ZO-1 Das Double-Nickase-Plasmid (m) besteht aus einem aufeinander abgestimmten Plasmidpaar, das für die hochspezifische Bearbeitung des Tjp1-Lokus in mouse-Zelllinien entwickelt wurde. Jedes Plasmid exprimiert eine Cas9-D10A-Nickase und eine spezifische sgRNA, die auf entgegengesetzte DNA-Stränge innerhalb von Tjp1 abzielt. Wenn sie auf benachbarte Stellen auf entgegengesetzten DNA-Strängen gerichtet sind, erzeugen die beiden Nickasen versetzte Einzelstrang-Schnitte, die zusammen einen versetzten Doppelstrangbruch erzeugen, was eine koordinierte On-Target-Aktivität beider Guides erfordert.
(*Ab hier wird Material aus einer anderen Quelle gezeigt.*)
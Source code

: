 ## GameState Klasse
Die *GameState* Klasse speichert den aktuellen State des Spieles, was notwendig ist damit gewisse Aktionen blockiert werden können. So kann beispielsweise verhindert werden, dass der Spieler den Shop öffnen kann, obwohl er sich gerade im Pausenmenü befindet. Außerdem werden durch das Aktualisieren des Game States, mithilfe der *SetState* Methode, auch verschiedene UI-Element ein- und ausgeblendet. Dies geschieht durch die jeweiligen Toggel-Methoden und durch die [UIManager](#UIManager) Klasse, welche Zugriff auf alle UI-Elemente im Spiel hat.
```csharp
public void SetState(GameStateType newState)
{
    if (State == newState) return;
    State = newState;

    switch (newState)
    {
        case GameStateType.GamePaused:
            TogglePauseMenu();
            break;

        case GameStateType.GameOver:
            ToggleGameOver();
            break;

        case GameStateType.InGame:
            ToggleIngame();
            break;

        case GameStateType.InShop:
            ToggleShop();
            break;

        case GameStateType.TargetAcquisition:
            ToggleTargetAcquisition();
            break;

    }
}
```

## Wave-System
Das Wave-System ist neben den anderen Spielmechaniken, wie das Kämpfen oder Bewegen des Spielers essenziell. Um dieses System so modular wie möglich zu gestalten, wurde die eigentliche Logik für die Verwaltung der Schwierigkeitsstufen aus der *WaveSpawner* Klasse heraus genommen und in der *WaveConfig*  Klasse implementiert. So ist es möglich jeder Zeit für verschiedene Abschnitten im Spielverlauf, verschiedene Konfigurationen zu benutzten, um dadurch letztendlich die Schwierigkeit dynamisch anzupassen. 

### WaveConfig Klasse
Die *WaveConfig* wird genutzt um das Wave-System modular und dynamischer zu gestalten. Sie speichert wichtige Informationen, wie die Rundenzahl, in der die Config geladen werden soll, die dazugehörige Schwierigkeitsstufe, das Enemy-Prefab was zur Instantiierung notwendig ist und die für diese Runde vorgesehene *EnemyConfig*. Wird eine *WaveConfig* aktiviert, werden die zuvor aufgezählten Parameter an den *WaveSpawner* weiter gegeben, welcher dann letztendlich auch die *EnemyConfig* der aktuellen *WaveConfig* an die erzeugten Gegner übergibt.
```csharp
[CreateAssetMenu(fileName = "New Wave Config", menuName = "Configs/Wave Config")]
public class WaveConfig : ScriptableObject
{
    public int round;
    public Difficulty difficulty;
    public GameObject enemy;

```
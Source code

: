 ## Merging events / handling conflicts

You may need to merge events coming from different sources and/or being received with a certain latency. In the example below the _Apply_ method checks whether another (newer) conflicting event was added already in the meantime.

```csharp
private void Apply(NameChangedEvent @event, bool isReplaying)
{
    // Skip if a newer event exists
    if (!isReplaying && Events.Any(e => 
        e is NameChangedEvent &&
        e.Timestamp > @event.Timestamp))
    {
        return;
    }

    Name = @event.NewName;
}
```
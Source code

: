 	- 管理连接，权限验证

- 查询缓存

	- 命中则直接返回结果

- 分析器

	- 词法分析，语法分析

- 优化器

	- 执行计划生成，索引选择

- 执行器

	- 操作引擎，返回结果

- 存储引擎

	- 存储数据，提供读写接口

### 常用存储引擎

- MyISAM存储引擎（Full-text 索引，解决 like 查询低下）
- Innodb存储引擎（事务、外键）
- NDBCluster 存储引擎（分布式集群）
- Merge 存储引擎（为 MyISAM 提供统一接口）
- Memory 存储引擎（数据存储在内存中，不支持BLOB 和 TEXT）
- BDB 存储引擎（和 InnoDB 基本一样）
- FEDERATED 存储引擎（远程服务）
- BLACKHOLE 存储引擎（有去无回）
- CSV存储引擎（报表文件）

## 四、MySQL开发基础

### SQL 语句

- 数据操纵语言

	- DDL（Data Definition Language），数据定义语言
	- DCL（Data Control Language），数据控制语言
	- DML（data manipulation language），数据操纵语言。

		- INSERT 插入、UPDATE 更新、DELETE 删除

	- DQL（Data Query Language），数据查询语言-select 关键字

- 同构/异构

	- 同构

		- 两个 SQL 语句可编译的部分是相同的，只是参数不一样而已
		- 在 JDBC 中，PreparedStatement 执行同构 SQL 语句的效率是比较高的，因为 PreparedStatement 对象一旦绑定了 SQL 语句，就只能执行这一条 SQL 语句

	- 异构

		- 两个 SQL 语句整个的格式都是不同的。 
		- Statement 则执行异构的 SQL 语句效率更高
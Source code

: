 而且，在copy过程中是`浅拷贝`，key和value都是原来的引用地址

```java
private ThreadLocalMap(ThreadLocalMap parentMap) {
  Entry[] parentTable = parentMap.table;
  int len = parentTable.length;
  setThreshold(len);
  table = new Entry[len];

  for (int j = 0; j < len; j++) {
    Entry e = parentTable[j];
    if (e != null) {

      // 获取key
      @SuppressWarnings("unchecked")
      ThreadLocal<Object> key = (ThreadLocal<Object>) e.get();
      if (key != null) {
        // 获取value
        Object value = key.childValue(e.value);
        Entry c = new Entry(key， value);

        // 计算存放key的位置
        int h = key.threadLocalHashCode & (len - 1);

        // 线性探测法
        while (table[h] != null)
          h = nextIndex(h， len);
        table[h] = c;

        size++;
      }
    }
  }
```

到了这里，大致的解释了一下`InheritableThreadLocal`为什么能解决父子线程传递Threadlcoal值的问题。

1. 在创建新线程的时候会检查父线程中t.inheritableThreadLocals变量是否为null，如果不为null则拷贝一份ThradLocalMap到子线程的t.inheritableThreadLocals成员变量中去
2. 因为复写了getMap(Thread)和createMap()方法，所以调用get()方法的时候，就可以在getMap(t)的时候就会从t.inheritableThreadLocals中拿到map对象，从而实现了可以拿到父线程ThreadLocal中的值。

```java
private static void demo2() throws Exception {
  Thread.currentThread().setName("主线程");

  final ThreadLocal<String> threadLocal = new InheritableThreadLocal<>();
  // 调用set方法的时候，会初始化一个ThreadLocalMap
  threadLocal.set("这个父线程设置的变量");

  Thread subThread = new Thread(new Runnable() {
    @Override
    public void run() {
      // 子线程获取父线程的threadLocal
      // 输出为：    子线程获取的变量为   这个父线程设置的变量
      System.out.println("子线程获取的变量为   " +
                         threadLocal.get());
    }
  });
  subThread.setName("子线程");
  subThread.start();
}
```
Der resultierende DNA-Bruch wird durch endogene zelluläre Reparaturwege behoben, meist durch nicht-homologe Endverknüpfung (NHEJ), was zu Insertionen oder Deletionen führt, die die Tjp1-Funktion stören. Durch die Notwendigkeit einer doppelten sgRNA-Bindung am Zielort erhöht der Doppel-Nick-Ansatz die Spezifität der Bearbeitung und bietet eine komplementäre CRISPR-Strategie für Anwendungen, bei denen eine zusätzliche Kontrolle über die Zielgenauigkeit gewünscht ist.
Um eine effiziente Identifizierung editierter Zellen zu unterstützen, kodiert ein Plasmid GFP zur fluoreszierenden Visualisierung transfizierter Populationen, während das Begleitplasmid ein Puromycin-Resistenzgen für die Antibiotika-Selektion trägt. Zusammen unterstützen diese Merkmale eine effiziente Anreicherung co-transfizierter Populationen und vereinfachen die Validierung von Klonen mit Tjp1-Störung.
Nur für Forschungszwecke. Nicht für diagnostische oder therapeutische Zwecke bestimmt.